In the most extreme cases of our judgmental attitude, and that of the secular world as well, we will judge sinners as monsters whose motives or intentions are not even all that different from ours, but just happen to be oriented toward a sin with greater consequences and more tragic effects.  There are sinners in prisons--and some rightfully so (to send some people to prison can be necessary to protect society, and is not inherently judgmental if it isn't coupled with disgust and hatred)--who never desired to harm anyone, whose deeds did not even arise from cruel intent or a lack of empathy, but who were simply addicted to certain sins, just like any of us; but the sins to which they have the distinct misfortune of being addicted happen to hurt people in more obvious ways than ours do.

Instead of realizing that we were simply blessed that our own temptations and struggles happen to have less obviously dire consequences, we fill ourselves with pride:  We are not merely blessed; we are better people than those terrible, vile criminals.  We would never do that.  Never mind the fact, of course, that often we don't have the faintest notion of what it's like to be tempted to do "that."  And strangely, insanely, we think that our not being tempted gives us even more of a right to look down on those who are!  As if our not being tempted is something we accomplished, and not a gift from God, "lest any man could boast!"  How prideful, how arrogant, can we be?

And what about those sinners, even, who have had harsh or cold intentions, but who have since repented?  Can any of us say we have never had cruel or spiteful motives?  Most of us, if we are honest, have probably entertained thoughts we would be horrified to have made public knowledge, in moments of anger.  Ironically, we ourselves often lack empathy toward those who commit crimes we consider especially heinous, and some of us entertain, with sadistic passion, fantasies of them "getting their just desserts."  Would we wish to be forever "branded" by those moments?  We serve a God Who once said that to sin in the heart is to have truly committed the sin (although surely to do it in actuality would be to repeat it, so that doesn't mean we "might as well do it"), so we too are guilty.  Should we not show the mercy toward even "those" sinners, as we desire mercy?

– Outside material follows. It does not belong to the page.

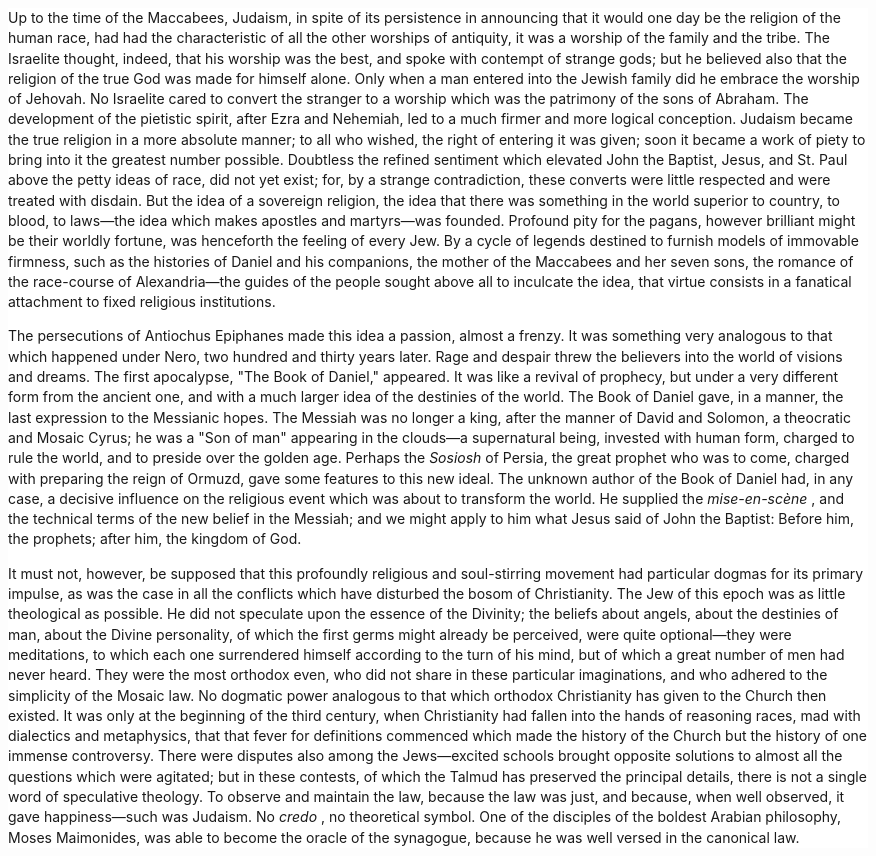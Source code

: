 Up to the time of the Maccabees, Judaism, in spite of its persistence in announcing that it would one day be the religion of the human race, had had the characteristic of all the other worships of antiquity, it was a worship of the family and the tribe. The Israelite thought, indeed, that his worship was the best, and spoke with contempt of strange gods; but he believed also that the religion of the true God was made for himself alone. Only when a man entered into the Jewish family did he embrace the worship of Jehovah. No Israelite cared to convert the stranger to a worship which was the patrimony of the sons of Abraham. The development of the pietistic spirit, after Ezra and Nehemiah, led to a much firmer and more logical conception. Judaism became the true religion in a more absolute manner; to all who wished, the right of entering it was given; soon it became a work of piety to bring into it the greatest number possible. Doubtless the refined sentiment which elevated John the Baptist, Jesus, and St. Paul above the petty ideas of race, did not yet exist; for, by a strange contradiction, these converts were little respected and were treated with disdain. But the idea of a sovereign religion, the idea that there was something in the world superior to country, to blood, to laws—the idea which makes apostles and martyrs—was founded. Profound pity for the pagans, however brilliant might be their worldly fortune, was henceforth the feeling of every Jew. By a cycle of legends destined to furnish models of immovable firmness, such as the histories of Daniel and his companions, the mother of the Maccabees and her seven sons, the romance of the race-course of Alexandria—the guides of the people sought above all to inculcate the idea, that virtue consists in a fanatical attachment to fixed religious institutions.

The persecutions of Antiochus Epiphanes made this idea a passion, almost a frenzy. It was something very analogous to that which happened under Nero, two hundred and thirty years later. Rage and despair threw the believers into the world of visions and dreams. The first apocalypse, "The Book of Daniel," appeared. It was like a revival of prophecy, but under a very different form from the ancient one, and with a much larger idea of the destinies of the world. The Book of Daniel gave, in a manner, the last expression to the Messianic hopes. The Messiah was no longer a king, after the manner of David and Solomon, a theocratic and Mosaic Cyrus; he was a "Son of man" appearing in the clouds—a supernatural being, invested with human form, charged to rule the world, and to preside over the golden age. Perhaps the _Sosiosh_ of Persia, the great prophet who was to come, charged with preparing the reign of Ormuzd, gave some features to this new ideal. The unknown author of the Book of Daniel had, in any case, a decisive influence on the religious event which was about to transform the world. He supplied the _mise-en-scène_ , and the technical terms of the new belief in the Messiah; and we might apply to him what Jesus said of John the Baptist: Before him, the prophets; after him, the kingdom of God.

It must not, however, be supposed that this profoundly religious and soul-stirring movement had particular dogmas for its primary impulse, as was the case in all the conflicts which have disturbed the bosom of Christianity. The Jew of this epoch was as little theological as possible. He did not speculate upon the essence of the Divinity; the beliefs about angels, about the destinies of man, about the Divine personality, of which the first germs might already be perceived, were quite optional—they were meditations, to which each one surrendered himself according to the turn of his mind, but of which a great number of men had never heard. They were the most orthodox even, who did not share in these particular imaginations, and who adhered to the simplicity of the Mosaic law. No dogmatic power analogous to that which orthodox Christianity has given to the Church then existed. It was only at the beginning of the third century, when Christianity had fallen into the hands of reasoning races, mad with dialectics and metaphysics, that that fever for definitions commenced which made the history of the Church but the history of one immense controversy. There were disputes also among the Jews—excited schools brought opposite solutions to almost all the questions which were agitated; but in these contests, of which the Talmud has preserved the principal details, there is not a single word of speculative theology. To observe and maintain the law, because the law was just, and because, when well observed, it gave happiness—such was Judaism. No _credo_ , no theoretical symbol. One of the disciples of the boldest Arabian philosophy, Moses Maimonides, was able to become the oracle of the synagogue, because he was well versed in the canonical law.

How much grace we could share with the world if we lived up to a higher standard than that of the world!  What if we Christians were truly radically forgiving, loving sinners that even the world, with all its notions of "tolerance" and "open mindedness," rejects and demonizes?  What if we could visit the "worst" sinners in prison and, although we were wise enough to protect ourselves from those clearly not yet freed from their harmful vices, we would not nurture disgust for them, but rather pity and empathy, the recognition that "If only my temptations had been different, that might have been me?"  If we did that, then perhaps we would do what the earliest Christians did:  Attract souls from the truly most marginalized and rejected members of society whom no one in the world of unbelievers was willing to love.